== REQUIREMENT ==
Go through the lines below. Copy those with "Create".

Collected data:
****************

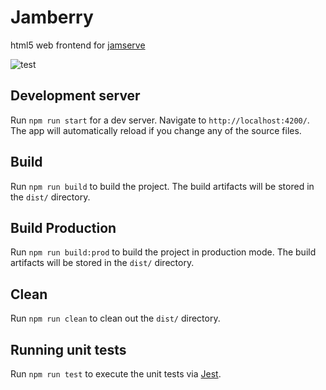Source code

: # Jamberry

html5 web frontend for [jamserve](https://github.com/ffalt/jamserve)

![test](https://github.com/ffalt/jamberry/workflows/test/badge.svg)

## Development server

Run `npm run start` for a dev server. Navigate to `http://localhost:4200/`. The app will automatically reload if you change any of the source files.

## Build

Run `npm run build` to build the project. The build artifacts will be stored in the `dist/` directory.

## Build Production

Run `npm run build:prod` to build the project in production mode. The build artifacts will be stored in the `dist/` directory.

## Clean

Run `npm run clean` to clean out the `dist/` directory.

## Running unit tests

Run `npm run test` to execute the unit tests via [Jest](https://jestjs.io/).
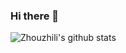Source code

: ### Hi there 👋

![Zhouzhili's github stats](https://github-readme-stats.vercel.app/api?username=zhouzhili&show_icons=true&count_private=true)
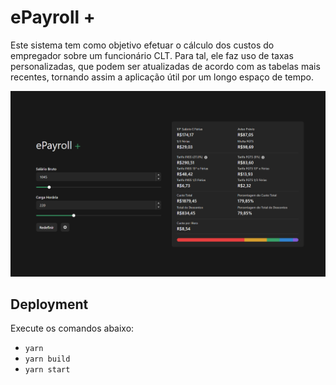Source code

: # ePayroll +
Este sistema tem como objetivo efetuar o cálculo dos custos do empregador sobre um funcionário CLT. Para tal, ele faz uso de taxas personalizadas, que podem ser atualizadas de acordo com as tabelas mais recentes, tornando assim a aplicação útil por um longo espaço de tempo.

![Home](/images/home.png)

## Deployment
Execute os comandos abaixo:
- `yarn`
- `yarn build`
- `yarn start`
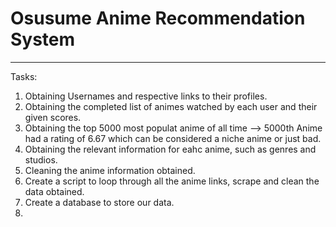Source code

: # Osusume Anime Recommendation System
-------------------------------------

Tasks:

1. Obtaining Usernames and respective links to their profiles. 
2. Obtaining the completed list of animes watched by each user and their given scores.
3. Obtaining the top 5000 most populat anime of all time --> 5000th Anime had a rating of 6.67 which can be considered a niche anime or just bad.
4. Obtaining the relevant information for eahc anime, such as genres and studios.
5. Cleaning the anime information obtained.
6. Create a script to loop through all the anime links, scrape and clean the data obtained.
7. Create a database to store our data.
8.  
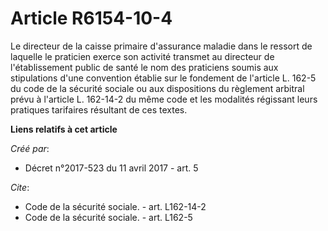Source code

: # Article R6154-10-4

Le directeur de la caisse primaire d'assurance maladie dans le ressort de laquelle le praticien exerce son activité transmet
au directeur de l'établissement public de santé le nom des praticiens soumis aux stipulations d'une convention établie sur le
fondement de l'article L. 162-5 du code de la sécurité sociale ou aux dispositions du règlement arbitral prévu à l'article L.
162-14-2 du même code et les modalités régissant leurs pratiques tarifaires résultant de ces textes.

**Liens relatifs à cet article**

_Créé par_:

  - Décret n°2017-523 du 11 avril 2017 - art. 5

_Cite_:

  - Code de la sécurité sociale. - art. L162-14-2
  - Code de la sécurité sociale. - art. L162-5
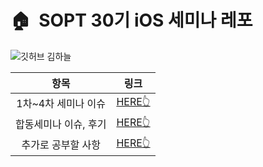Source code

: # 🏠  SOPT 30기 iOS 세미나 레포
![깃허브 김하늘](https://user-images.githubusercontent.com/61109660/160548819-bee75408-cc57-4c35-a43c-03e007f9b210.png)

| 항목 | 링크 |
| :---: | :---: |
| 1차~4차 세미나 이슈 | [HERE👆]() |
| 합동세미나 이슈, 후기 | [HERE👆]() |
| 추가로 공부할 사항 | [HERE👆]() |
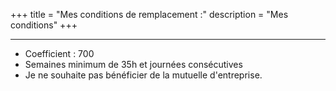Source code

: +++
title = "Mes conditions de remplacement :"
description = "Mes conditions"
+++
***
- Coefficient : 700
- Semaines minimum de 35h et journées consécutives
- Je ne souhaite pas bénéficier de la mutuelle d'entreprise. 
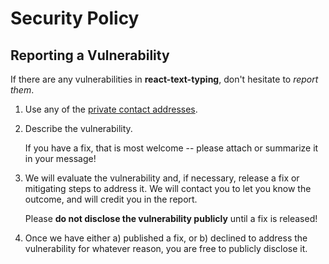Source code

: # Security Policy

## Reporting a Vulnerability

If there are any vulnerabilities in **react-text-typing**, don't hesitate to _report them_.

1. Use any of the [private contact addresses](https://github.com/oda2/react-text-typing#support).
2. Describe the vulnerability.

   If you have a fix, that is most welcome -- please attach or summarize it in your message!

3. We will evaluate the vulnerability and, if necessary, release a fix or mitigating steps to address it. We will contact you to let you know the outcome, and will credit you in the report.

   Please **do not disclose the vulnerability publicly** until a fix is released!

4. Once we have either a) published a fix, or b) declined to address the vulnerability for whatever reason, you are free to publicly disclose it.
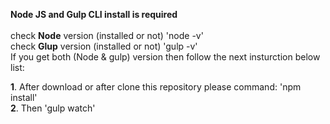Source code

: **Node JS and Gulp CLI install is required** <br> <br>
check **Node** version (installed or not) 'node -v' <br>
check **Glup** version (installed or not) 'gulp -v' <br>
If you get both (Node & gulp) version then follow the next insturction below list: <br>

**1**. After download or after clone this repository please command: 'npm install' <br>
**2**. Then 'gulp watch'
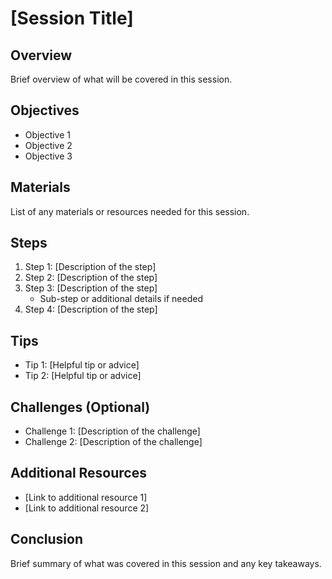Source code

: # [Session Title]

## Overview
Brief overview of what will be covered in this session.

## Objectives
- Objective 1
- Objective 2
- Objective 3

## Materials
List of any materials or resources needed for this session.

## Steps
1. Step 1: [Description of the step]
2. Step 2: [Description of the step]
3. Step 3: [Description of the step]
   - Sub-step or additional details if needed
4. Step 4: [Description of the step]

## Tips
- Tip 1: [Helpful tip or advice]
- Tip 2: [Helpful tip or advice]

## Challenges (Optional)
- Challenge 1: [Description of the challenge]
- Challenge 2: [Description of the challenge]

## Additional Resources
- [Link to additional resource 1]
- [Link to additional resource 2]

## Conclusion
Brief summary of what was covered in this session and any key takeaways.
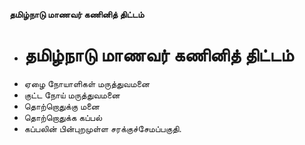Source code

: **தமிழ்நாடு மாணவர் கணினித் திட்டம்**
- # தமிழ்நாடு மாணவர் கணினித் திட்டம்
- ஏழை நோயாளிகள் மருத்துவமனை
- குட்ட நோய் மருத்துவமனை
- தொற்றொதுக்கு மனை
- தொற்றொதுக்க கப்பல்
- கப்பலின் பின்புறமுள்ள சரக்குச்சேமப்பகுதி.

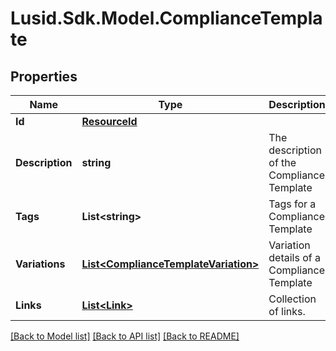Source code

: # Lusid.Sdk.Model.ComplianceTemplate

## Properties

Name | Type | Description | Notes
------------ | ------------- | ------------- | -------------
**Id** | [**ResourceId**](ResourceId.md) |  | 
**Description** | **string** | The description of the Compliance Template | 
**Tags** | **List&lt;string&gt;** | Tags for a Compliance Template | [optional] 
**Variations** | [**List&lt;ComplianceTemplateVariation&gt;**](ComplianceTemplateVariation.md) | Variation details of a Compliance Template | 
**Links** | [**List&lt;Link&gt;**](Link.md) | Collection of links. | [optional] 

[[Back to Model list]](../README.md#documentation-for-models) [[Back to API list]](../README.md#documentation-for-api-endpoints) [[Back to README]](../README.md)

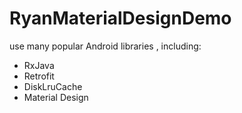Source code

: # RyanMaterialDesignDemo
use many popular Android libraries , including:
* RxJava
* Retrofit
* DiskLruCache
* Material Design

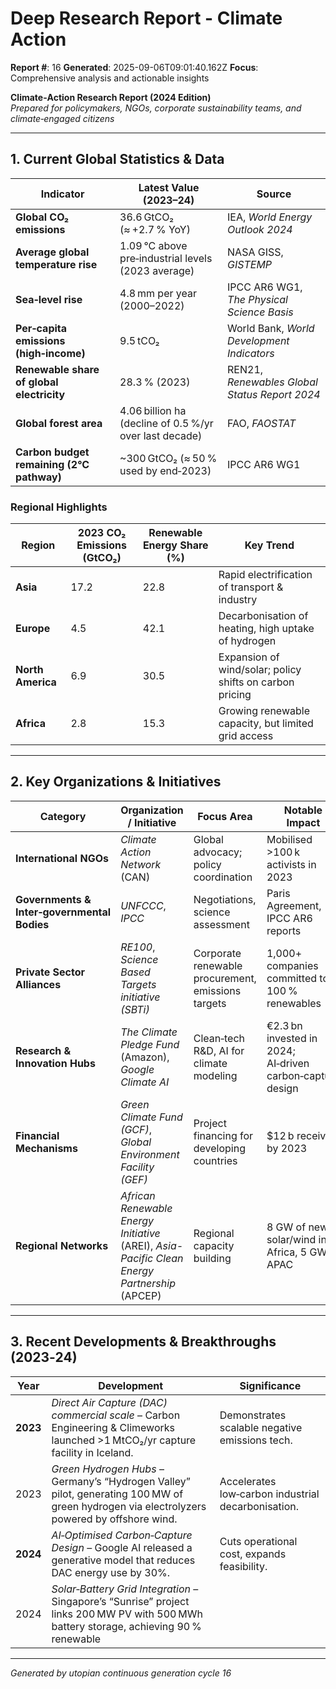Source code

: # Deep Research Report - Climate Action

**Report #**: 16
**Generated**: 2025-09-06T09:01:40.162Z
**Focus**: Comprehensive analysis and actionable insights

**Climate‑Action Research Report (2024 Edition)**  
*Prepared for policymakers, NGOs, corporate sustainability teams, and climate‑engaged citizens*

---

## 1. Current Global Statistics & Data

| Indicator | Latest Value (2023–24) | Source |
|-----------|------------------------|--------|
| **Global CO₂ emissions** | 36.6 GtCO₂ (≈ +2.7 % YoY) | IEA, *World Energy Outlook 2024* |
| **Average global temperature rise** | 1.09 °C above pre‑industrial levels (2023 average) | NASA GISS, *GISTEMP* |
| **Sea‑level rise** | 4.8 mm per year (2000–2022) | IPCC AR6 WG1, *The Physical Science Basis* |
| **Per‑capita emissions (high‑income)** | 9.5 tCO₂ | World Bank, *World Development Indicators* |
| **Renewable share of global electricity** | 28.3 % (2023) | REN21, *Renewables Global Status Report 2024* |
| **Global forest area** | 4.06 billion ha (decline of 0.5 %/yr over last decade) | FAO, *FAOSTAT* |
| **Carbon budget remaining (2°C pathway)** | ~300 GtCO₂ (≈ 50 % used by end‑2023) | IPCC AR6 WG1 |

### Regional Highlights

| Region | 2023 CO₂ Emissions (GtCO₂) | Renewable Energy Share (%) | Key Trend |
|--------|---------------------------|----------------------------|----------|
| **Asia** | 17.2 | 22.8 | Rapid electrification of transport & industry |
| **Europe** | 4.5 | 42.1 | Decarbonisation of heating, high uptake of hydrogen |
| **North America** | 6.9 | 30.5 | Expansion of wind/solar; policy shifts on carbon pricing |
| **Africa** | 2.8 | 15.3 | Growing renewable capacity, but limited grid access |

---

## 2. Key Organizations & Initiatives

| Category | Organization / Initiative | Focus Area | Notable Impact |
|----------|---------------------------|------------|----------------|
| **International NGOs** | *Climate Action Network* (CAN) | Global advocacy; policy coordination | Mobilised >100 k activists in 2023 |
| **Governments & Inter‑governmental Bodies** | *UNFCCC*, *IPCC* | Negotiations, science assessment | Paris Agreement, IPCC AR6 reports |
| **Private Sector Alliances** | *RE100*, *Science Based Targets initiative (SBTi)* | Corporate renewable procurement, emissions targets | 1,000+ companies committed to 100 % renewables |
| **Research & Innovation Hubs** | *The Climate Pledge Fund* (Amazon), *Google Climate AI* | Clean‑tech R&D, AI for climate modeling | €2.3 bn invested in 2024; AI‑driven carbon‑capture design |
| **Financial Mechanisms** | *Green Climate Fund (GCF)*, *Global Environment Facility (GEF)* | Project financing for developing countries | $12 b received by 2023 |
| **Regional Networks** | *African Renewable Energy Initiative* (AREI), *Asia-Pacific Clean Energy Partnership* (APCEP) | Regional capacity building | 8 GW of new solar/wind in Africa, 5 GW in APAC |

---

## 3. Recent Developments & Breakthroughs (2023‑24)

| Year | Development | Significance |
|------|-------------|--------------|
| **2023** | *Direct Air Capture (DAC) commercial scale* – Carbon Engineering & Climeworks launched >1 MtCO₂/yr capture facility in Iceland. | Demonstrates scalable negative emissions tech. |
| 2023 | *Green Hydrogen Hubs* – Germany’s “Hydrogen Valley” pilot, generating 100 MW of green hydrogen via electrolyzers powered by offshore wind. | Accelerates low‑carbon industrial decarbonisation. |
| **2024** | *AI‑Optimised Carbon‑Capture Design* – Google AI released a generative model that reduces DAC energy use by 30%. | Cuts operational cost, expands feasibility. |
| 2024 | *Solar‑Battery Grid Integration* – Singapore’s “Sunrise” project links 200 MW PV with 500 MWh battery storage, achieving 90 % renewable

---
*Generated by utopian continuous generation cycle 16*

****************

== TASK ANSWER ==
6. Create a script to loop through all the anime links, scrape and clean the data obtained.
7. Create a database to store our data.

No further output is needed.